__WHAT THE TASK ASKS__
Give every line of the listing word for word, beginning at the first and including the line with "1. Выполнены все пункты технического задания" as the last.

■ ■ ■ ■

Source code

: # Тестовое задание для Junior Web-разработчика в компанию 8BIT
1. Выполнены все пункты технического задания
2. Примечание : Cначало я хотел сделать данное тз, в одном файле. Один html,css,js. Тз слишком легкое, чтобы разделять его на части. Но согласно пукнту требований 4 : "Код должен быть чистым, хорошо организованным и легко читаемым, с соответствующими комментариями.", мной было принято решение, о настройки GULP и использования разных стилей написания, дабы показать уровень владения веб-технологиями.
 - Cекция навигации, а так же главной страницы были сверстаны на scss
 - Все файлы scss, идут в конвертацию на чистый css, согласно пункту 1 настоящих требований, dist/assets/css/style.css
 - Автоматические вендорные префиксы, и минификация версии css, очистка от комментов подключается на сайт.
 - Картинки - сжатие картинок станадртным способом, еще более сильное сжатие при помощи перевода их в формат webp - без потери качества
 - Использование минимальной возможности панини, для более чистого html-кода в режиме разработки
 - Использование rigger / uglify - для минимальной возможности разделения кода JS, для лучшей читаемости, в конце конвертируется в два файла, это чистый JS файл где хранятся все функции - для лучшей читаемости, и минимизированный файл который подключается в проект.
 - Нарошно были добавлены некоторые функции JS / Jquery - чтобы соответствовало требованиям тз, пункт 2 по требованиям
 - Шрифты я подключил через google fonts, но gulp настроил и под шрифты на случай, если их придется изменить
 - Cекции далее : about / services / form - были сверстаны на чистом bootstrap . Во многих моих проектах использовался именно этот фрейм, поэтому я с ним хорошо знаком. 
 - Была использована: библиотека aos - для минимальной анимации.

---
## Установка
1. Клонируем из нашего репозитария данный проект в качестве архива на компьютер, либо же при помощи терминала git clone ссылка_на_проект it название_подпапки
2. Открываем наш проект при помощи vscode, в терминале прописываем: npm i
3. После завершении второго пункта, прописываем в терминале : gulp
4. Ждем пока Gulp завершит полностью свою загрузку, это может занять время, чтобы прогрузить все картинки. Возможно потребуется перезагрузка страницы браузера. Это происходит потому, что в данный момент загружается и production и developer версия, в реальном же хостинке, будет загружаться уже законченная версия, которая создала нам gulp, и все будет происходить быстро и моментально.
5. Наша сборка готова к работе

■ ■ ■ ■

__OUTPUT FOR THIS EXERCISE__
Source code

: # Тестовое задание для Junior Web-разработчика в компанию 8BIT
1. Выполнены все пункты технического задания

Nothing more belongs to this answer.